Go over the listing below line by line, and return each one holding the string "parish".
/---
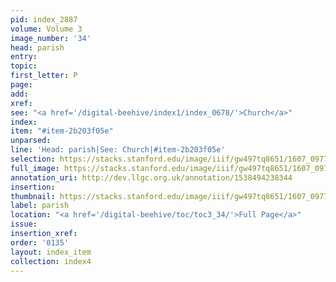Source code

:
 ```yaml
---
pid: index_2887
volume: Volume 3
image_number: '34'
head: parish
entry:
topic:
first_letter: P
page:
add:
xref:
see: "<a href='/digital-beehive/index1/index_0678/'>Church</a>"
index:
item: "#item-2b203f05e"
unparsed:
line: 'Head: parish|See: Church|#item-2b203f05e'
selection: https://stacks.stanford.edu/image/iiif/gw497tq8651/1607_0977/1122,1887,689,175/full/0/default.jpg
full_image: https://stacks.stanford.edu/image/iiif/gw497tq8651/1607_0977/full/full/0/default.jpg
annotation_uri: http://dev.llgc.org.uk/annotation/1538494238344
insertion:
thumbnail: https://stacks.stanford.edu/image/iiif/gw497tq8651/1607_0977/1122,1887,689,175/150,/0/default.jpg
label: parish
location: "<a href='/digital-beehive/toc/toc3_34/'>Full Page</a>"
issue:
insertion_xref:
order: '0135'
layout: index_item
collection: index4
---
```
\---
**RESPONSE BELOW**
head: parish
line: 'Head: parish|See: Church|#item-2b203f05e'
label: parish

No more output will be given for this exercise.